■ Try it ■
Copy only what lies from the line containing "Source code" through the line containing "En supprimant les" in the entries below, keeping both end lines exact and dropping every picture.

··· Dataset content

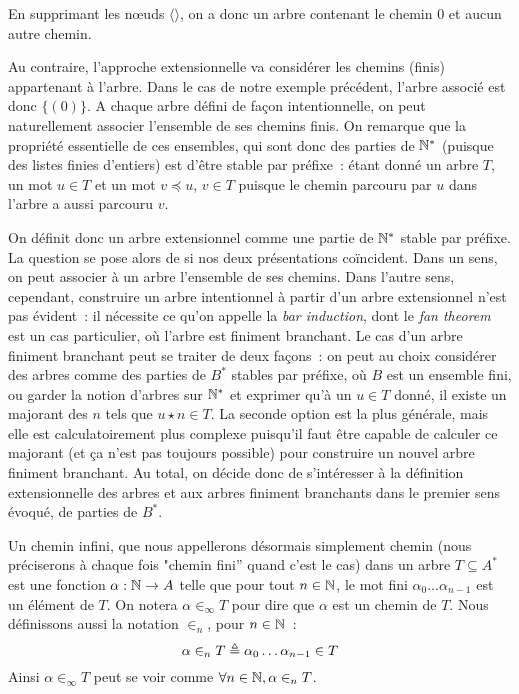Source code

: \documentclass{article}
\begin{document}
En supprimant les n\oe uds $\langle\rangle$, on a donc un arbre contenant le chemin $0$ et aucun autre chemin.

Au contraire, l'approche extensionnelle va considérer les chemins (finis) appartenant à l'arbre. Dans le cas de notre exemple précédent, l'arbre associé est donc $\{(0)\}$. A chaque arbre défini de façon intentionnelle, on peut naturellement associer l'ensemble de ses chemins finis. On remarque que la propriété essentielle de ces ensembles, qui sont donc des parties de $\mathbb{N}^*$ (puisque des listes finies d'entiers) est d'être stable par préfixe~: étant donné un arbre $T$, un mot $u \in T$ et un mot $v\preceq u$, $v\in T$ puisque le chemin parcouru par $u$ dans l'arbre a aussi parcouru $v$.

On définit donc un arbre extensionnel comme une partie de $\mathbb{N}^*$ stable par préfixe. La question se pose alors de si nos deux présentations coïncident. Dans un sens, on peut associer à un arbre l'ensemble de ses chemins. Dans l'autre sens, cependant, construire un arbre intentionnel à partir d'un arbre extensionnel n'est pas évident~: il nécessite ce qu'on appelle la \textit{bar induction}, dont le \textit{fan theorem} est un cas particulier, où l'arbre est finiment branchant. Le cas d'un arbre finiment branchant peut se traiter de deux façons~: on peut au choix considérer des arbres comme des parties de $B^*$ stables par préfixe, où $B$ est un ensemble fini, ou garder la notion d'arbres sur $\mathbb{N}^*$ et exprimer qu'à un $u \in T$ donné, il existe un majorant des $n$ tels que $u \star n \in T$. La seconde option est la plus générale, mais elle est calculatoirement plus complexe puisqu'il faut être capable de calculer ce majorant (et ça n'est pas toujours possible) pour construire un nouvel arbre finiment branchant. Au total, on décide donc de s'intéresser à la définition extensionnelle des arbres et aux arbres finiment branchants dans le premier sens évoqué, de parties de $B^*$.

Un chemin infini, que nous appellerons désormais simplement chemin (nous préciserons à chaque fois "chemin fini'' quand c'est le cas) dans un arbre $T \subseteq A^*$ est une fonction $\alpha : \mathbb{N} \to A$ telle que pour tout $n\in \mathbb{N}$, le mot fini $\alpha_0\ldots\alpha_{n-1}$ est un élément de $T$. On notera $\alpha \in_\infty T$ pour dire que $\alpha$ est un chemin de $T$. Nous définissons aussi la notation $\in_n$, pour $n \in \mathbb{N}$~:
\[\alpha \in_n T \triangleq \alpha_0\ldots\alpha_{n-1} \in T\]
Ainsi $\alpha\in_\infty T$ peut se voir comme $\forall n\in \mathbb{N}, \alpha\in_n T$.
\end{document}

······
··· Dataset content

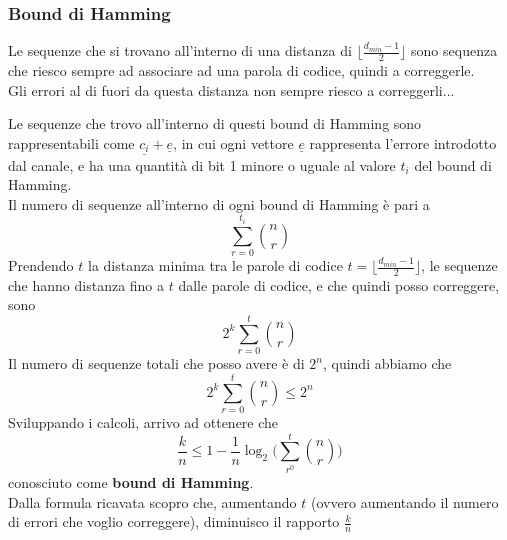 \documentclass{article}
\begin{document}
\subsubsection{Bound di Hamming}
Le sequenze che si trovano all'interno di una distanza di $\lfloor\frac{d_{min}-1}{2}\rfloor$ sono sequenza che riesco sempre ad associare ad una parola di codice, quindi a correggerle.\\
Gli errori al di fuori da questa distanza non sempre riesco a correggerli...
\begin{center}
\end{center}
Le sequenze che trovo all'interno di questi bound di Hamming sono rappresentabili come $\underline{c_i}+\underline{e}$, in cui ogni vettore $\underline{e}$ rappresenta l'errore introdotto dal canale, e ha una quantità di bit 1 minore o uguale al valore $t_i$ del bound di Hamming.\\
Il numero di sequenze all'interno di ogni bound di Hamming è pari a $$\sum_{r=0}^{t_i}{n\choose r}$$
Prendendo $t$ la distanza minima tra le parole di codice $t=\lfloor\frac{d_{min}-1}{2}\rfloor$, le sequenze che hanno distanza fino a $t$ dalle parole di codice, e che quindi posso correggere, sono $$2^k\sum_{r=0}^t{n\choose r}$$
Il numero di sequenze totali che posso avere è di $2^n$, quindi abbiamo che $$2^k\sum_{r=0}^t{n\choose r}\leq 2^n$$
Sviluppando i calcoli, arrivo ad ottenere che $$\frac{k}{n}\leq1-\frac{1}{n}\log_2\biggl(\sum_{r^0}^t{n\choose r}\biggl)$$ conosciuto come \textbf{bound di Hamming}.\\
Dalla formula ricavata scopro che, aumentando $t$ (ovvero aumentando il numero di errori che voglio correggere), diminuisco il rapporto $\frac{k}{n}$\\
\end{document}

······

■ Answer ■
Source code

: \documentclass{article}
\begin{document}
En supprimant les n\oe uds $\langle\rangle$, on a donc un arbre contenant le chemin $0$ et aucun autre chemin.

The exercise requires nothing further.